Exercise material =>
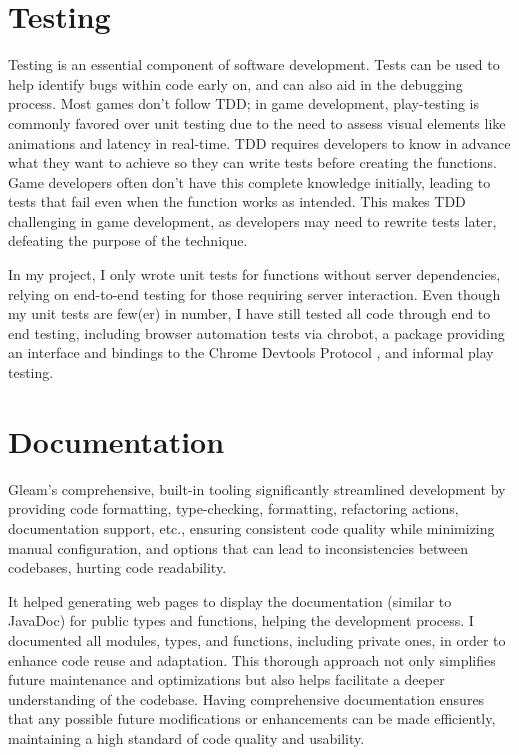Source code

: \documentclass[]{final}
\begin{document}
\section{Testing}
Testing is an essential component of software development. Tests can be used to
help identify bugs within code early on, and can also aid in the debugging process.
Most games don't follow TDD; in game development, play-testing is commonly favored
over unit testing due to the need to assess visual elements like animations and
latency in real-time.\cite{politowski_survey_2021} TDD requires developers to know
in advance what they want to
achieve so they can write tests before creating the functions. Game developers often don't
have this complete knowledge initially, leading to tests that fail even when the function
works as intended. This makes TDD challenging in game development, as developers may
need to rewrite tests later, defeating the purpose of the technique.

In my project, I only wrote unit tests for functions without server
dependencies, relying on end-to-end testing for those requiring server interaction.
Even though my unit tests are few(er) in number, I have still tested all code through
end to end testing, including browser automation tests via chrobot, a package providing
an interface and bindings to the Chrome Devtools Protocol \cite{noauthor_chrobot_nodate},
and informal play testing.

\section{Documentation}
Gleam's comprehensive, built-in tooling significantly streamlined development by
providing code formatting, type-checking, formatting, refactoring actions, documentation support, etc.,
ensuring consistent code quality while minimizing manual configuration, and
options that can lead to inconsistencies between codebases, hurting code
readability.

It helped generating web pages to display the documentation (similar to JavaDoc)
for public types and functions, helping the development process.
I documented all modules, types, and functions, including private ones,
in order to enhance code reuse and adaptation. This thorough approach not
only simplifies future maintenance and optimizations but also helps facilitate a
deeper understanding of the codebase.
Having comprehensive documentation
ensures that any possible future modifications or enhancements can be made
efficiently, maintaining a high standard of code quality and usability.
\end{document}
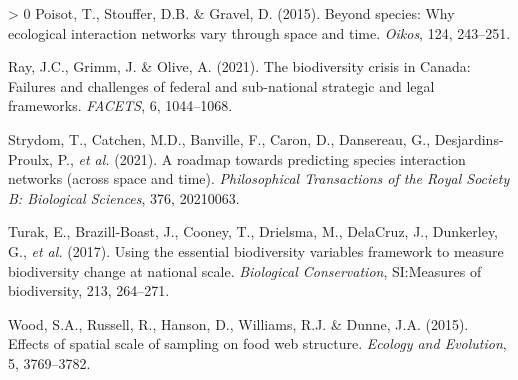 \documentclass[11pt]{article}
\newlength{\cslhangindent}
\newenvironment{CSLReferences}[3] %
 {%
  \setlength{\parindent}{0pt}
  \ifodd #1 \everypar{\setlength{\hangindent}{\cslhangindent}}\ignorespaces\fi
  \ifnum #2 > 0
  \setlength{\parskip}{#2\baselineskip}
  \fi
 }%
 {}
\begin{document}
\begin{CSLReferences}{1}{0}
\leavevmode\hypertarget{ref-Poisot2015SpeWhy}{}%
Poisot, T., Stouffer, D.B. \& Gravel, D. (2015). Beyond species: Why
ecological interaction networks vary through space and time.
\emph{Oikos}, 124, 243--251.

\leavevmode\hypertarget{ref-Ray2021BioCri}{}%
Ray, J.C., Grimm, J. \& Olive, A. (2021). The biodiversity crisis in
Canada: Failures and challenges of federal and sub-national strategic
and legal frameworks. \emph{FACETS}, 6, 1044--1068.

\leavevmode\hypertarget{ref-Strydom2021RoaPre}{}%
Strydom, T., Catchen, M.D., Banville, F., Caron, D., Dansereau, G.,
Desjardins-Proulx, P., \emph{et al.} (2021). A roadmap towards
predicting species interaction networks (across space and time).
\emph{Philosophical Transactions of the Royal Society B: Biological
Sciences}, 376, 20210063.

\leavevmode\hypertarget{ref-Turak2017UsiEss}{}%
Turak, E., Brazill-Boast, J., Cooney, T., Drielsma, M., DelaCruz, J.,
Dunkerley, G., \emph{et al.} (2017). Using the essential biodiversity
variables framework to measure biodiversity change at national scale.
\emph{Biological Conservation}, SI:Measures of biodiversity, 213,
264--271.

\leavevmode\hypertarget{ref-Wood2015EffSpa}{}%
Wood, S.A., Russell, R., Hanson, D., Williams, R.J. \& Dunne, J.A.
(2015). Effects of spatial scale of sampling on food web structure.
\emph{Ecology and Evolution}, 5, 3769--3782.

\end{CSLReferences}
\end{document}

What the exercise asks => Output the material above verbatim but exclude each picture.

Solved exercise =>
Source code

: \documentclass[]{final}
\begin{document}
\section{Testing}
Testing is an essential component of software development. Tests can be used to
help identify bugs within code early on, and can also aid in the debugging process.
Most games don't follow TDD; in game development, play-testing is commonly favored
over unit testing due to the need to assess visual elements like animations and
latency in real-time.\cite{politowski_survey_2021} TDD requires developers to know
in advance what they want to
achieve so they can write tests before creating the functions. Game developers often don't
have this complete knowledge initially, leading to tests that fail even when the function
works as intended. This makes TDD challenging in game development, as developers may
need to rewrite tests later, defeating the purpose of the technique.

In my project, I only wrote unit tests for functions without server
dependencies, relying on end-to-end testing for those requiring server interaction.
Even though my unit tests are few(er) in number, I have still tested all code through
end to end testing, including browser automation tests via chrobot, a package providing
an interface and bindings to the Chrome Devtools Protocol \cite{noauthor_chrobot_nodate},
and informal play testing.

\section{Documentation}
Gleam's comprehensive, built-in tooling significantly streamlined development by
providing code formatting, type-checking, formatting, refactoring actions, documentation support, etc.,
ensuring consistent code quality while minimizing manual configuration, and
options that can lead to inconsistencies between codebases, hurting code
readability.

It helped generating web pages to display the documentation (similar to JavaDoc)
for public types and functions, helping the development process.
I documented all modules, types, and functions, including private ones,
in order to enhance code reuse and adaptation. This thorough approach not
only simplifies future maintenance and optimizations but also helps facilitate a
deeper understanding of the codebase.
Having comprehensive documentation
ensures that any possible future modifications or enhancements can be made
efficiently, maintaining a high standard of code quality and usability.
\end{document}
 \documentclass[11pt]{article}
\newlength{\cslhangindent}
\newenvironment{CSLReferences}[3] %
 {%
  \setlength{\parindent}{0pt}
  \ifodd #1 \everypar{\setlength{\hangindent}{\cslhangindent}}\ignorespaces\fi
  \ifnum #2 > 0
  \setlength{\parskip}{#2\baselineskip}
  \fi
 }%
 {}
\begin{document}
\begin{CSLReferences}{1}{0}
\leavevmode\hypertarget{ref-Poisot2015SpeWhy}{}%
Poisot, T., Stouffer, D.B. \& Gravel, D. (2015). Beyond species: Why
ecological interaction networks vary through space and time.
\emph{Oikos}, 124, 243--251.

\leavevmode\hypertarget{ref-Ray2021BioCri}{}%
Ray, J.C., Grimm, J. \& Olive, A. (2021). The biodiversity crisis in
Canada: Failures and challenges of federal and sub-national strategic
and legal frameworks. \emph{FACETS}, 6, 1044--1068.

\leavevmode\hypertarget{ref-Strydom2021RoaPre}{}%
Strydom, T., Catchen, M.D., Banville, F., Caron, D., Dansereau, G.,
Desjardins-Proulx, P., \emph{et al.} (2021). A roadmap towards
predicting species interaction networks (across space and time).
\emph{Philosophical Transactions of the Royal Society B: Biological
Sciences}, 376, 20210063.

\leavevmode\hypertarget{ref-Turak2017UsiEss}{}%
Turak, E., Brazill-Boast, J., Cooney, T., Drielsma, M., DelaCruz, J.,
Dunkerley, G., \emph{et al.} (2017). Using the essential biodiversity
variables framework to measure biodiversity change at national scale.
\emph{Biological Conservation}, SI:Measures of biodiversity, 213,
264--271.

\leavevmode\hypertarget{ref-Wood2015EffSpa}{}%
Wood, S.A., Russell, R., Hanson, D., Williams, R.J. \& Dunne, J.A.
(2015). Effects of spatial scale of sampling on food web structure.
\emph{Ecology and Evolution}, 5, 3769--3782.

\end{CSLReferences}
\end{document}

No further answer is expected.